J.-P. P. On n’y a pas participé. On nous a déconseillé d’y venir. Donaldson venait d’un quartier où les étrangers, et en particulier les Blancs, courent de gros risques. Aujourd’hui, je ne sais même pas où mon gosse est enterré. Je n’ai pas de photos d’une cérémonie. On n’a rien pour faire le deuil. On l’a juste rencontré une fois. Comment faire le deuil avec quelques photos ? Nous, on est obligé de vivre avec cela, ça pèse dans notre vie quotidienne, mais trois autres enfants sont morts après le nôtre. Dans les mêmes conditions. C’est un décompte macabre abominable. Et chaque décès nous replonge dans nos souvenirs et nous révolte. Comment notre pays peut-il se comporter ainsi ?

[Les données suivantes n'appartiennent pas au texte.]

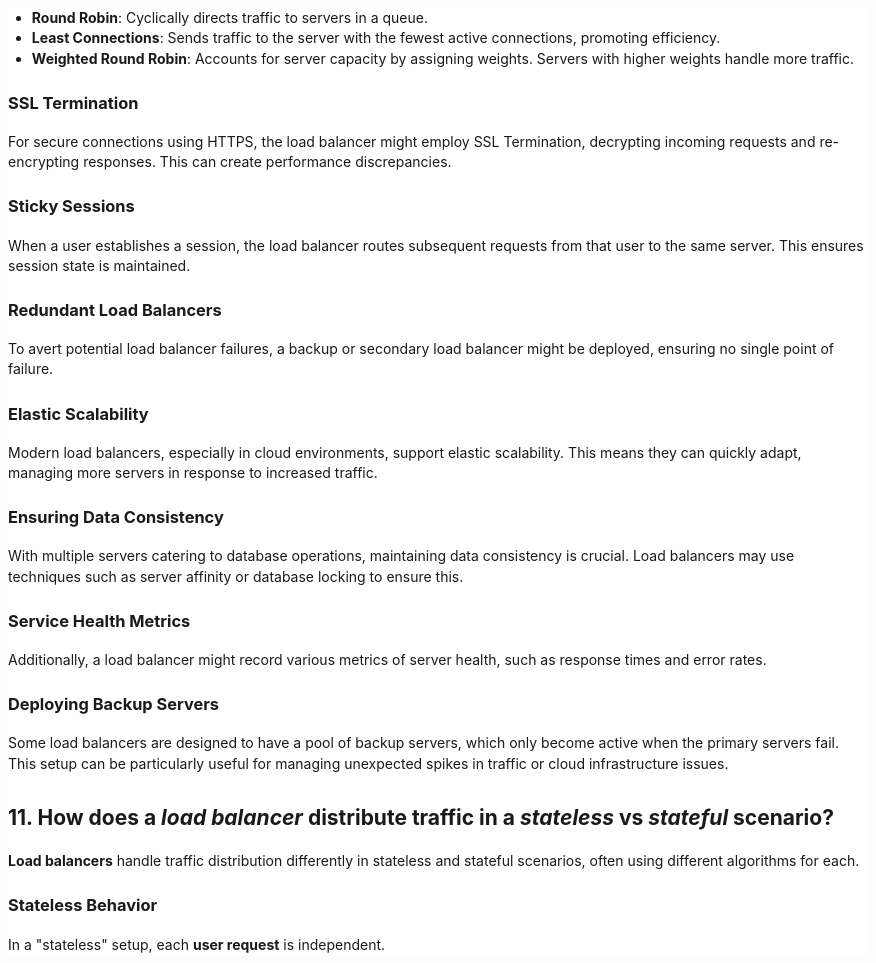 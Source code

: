 - **Round Robin**: Cyclically directs traffic to servers in a queue.
- **Least Connections**: Sends traffic to the server with the fewest active connections, promoting efficiency.
- **Weighted Round Robin**: Accounts for server capacity by assigning weights. Servers with higher weights handle more traffic.

### SSL Termination

For secure connections using HTTPS, the load balancer might employ SSL Termination, decrypting incoming requests and re-encrypting responses. This can create performance discrepancies.

### Sticky Sessions

When a user establishes a session, the load balancer routes subsequent requests from that user to the same server. This ensures session state is maintained.

### Redundant Load Balancers

To avert potential load balancer failures, a backup or secondary load balancer might be deployed, ensuring no single point of failure.

### Elastic Scalability

Modern load balancers, especially in cloud environments, support elastic scalability. This means they can quickly adapt, managing more servers in response to increased traffic.

### Ensuring Data Consistency

With multiple servers catering to database operations, maintaining data consistency is crucial. Load balancers may use techniques such as server affinity or database locking to ensure this.

### Service Health Metrics

Additionally, a load balancer might record various metrics of server health, such as response times and error rates.

### Deploying Backup Servers

Some load balancers are designed to have a pool of backup servers, which only become active when the primary servers fail. This setup can be particularly useful for managing unexpected spikes in traffic or cloud infrastructure issues.
<br>

## 11. How does a _load balancer_ distribute traffic in a _stateless_ vs _stateful_ scenario?

**Load balancers** handle traffic distribution differently in stateless and stateful scenarios, often using different algorithms for each.

### Stateless Behavior

In a "stateless" setup, each **user request** is independent.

F.-S. Vous avez consacré toute votre énergie après la perte de votre fils, au « sauvetage » de votre petite fille qui était dans la même crèche…

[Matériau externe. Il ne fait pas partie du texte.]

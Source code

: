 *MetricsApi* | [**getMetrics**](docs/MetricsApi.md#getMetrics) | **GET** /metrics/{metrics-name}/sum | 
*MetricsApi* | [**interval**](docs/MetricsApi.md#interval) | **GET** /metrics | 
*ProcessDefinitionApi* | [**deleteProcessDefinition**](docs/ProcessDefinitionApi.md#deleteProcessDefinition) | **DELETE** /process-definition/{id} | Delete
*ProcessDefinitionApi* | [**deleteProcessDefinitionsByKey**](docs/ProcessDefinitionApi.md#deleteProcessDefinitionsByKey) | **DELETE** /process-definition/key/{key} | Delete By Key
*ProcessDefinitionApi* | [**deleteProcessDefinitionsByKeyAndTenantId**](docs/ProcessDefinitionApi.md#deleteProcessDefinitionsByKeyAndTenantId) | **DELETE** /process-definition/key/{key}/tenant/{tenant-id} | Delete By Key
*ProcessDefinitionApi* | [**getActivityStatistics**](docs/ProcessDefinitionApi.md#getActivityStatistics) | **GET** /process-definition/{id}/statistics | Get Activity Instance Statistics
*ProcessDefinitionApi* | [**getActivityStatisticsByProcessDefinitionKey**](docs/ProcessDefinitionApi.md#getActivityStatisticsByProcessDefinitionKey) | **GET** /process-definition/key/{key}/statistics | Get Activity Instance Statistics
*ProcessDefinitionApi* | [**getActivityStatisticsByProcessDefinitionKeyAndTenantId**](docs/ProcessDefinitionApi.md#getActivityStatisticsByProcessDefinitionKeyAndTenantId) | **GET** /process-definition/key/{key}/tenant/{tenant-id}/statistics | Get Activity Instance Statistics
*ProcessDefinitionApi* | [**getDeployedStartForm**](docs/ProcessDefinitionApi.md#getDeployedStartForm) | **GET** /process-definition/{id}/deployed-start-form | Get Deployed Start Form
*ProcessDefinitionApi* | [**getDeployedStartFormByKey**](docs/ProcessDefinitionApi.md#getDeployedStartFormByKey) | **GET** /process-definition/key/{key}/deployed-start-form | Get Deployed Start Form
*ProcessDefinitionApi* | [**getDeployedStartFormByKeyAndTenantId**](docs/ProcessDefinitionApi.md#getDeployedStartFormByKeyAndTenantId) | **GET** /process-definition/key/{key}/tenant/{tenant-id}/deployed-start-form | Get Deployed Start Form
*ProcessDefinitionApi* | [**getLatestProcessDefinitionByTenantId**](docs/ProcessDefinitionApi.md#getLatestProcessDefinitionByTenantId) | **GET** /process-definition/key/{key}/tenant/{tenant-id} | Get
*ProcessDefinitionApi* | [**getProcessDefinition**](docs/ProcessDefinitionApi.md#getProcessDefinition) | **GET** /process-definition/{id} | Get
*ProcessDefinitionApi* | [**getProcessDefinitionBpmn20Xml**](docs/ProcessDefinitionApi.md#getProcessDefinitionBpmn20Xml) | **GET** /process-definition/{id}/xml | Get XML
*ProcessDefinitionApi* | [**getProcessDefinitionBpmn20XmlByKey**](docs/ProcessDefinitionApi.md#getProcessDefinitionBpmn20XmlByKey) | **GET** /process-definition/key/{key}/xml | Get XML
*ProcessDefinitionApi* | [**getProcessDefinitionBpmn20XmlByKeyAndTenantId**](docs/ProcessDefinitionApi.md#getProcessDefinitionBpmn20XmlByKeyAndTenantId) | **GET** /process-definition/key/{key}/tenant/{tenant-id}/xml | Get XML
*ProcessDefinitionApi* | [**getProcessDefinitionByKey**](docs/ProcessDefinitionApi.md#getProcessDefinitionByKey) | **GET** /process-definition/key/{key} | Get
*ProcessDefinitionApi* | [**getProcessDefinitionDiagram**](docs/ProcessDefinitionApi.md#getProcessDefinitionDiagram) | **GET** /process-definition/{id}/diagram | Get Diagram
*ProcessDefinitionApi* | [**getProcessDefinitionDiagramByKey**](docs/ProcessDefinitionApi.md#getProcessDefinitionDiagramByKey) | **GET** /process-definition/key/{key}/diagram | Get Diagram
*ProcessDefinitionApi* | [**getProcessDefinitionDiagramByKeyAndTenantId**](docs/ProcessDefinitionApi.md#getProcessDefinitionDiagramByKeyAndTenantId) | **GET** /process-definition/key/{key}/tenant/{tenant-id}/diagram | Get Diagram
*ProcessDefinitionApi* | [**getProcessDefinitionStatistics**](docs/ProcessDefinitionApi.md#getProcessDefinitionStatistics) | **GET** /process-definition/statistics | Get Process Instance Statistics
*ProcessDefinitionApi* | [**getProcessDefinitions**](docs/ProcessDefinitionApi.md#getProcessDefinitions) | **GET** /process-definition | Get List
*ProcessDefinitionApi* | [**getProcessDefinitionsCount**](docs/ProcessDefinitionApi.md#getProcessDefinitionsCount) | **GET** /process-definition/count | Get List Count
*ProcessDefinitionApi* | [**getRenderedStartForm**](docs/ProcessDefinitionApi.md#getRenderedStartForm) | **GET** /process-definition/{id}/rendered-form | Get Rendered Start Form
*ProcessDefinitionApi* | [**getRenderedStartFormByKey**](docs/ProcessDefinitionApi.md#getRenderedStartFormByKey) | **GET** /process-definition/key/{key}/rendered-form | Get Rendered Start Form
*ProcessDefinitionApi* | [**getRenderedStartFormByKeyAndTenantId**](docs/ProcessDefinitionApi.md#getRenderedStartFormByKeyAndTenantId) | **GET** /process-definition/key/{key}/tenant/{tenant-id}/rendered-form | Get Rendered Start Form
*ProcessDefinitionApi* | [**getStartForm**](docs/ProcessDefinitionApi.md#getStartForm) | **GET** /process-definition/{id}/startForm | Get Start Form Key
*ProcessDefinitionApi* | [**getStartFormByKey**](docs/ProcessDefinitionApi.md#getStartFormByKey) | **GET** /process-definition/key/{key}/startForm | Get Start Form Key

J.-P. P. Ça a été un nouveau combat. Il a fallu se battre encore et encore. Durement. J’ai bataillé dans toutes les administrations. J’ai demandé un coup de main au consul de France. Je me souviendrai toujours de sa réponse : « S’il fallait donner des coups de fil pour chaque dossier, je passerais ma vie au téléphone. » Il m’a dit que j’étais un numéro parmi d’autres. Là, je suis devenu fou. Je lui ai rappelé le calvaire qui avait été le nôtre. Finalement, il s’est bougé. Mais ça n’a pas été facile. Il manquait toujours un tampon. Des « légalisations » de documents par notaires. Une paperasse invraisemblable. Comme si Haïti nous faisait payer le fait que nous n’ayons pas, au moment du séisme, évacué tous nos enfants comme tous les autres pays l’ont fait. Finalement, on a ramené Bediana. Elle va bien aujourd’hui. Elle est heureuse. C’est grâce à elle qu’on a tenu, mais on n’oublie rien. On en parle souvent. Les larmes coulent. Chaque jour, je me lève en me disant que Donaldson devrait être là aussi. Ça fait mal, très mal. Mais en face de nous on avait un mur, des gens sans humanité, poursuivis par le spectre de l’affaire de l’Arche de Zoé et opposés par principe à l’adoption internationale. Des gens complètement à côté de la plaque. Ils le sont toujours. C’est pour cela que je vous parle aujourd’hui.
F.-S. Aujourd’hui, comment vivez-vous ce qui se passe en Haïti ?
J.-P. P. Mal. Haïti est à deux pas. Il y a une forte communauté en Guadeloupe. Tous les jours, je regarde la télé et la colère monte en moi. Quand j’ai appris les autres décès, je me suis dit : “Mais comment est-ce possible ? Combien d’enfants succomberont ainsi avant qu’une diplomatie totalement inefficace jusqu’ici fasse son boulot ? Comment se fait-il que les gosses sortent au compte-gouttes, que les procédures s’alourdissent alors que les risques s’accroissent chaque jour ? Moi, j’ai décidé que je n’avais pas le droit dans ces conditions de baisser les bras et de me taire. Je me battrai aux côtés de ceux qui sont dans la galère jusqu’à ce que le dernier enfant soit sorti, et il faudra bien un jour que la France réponde des décisions qu’elle a prises et qui se sont révélées criminelles.”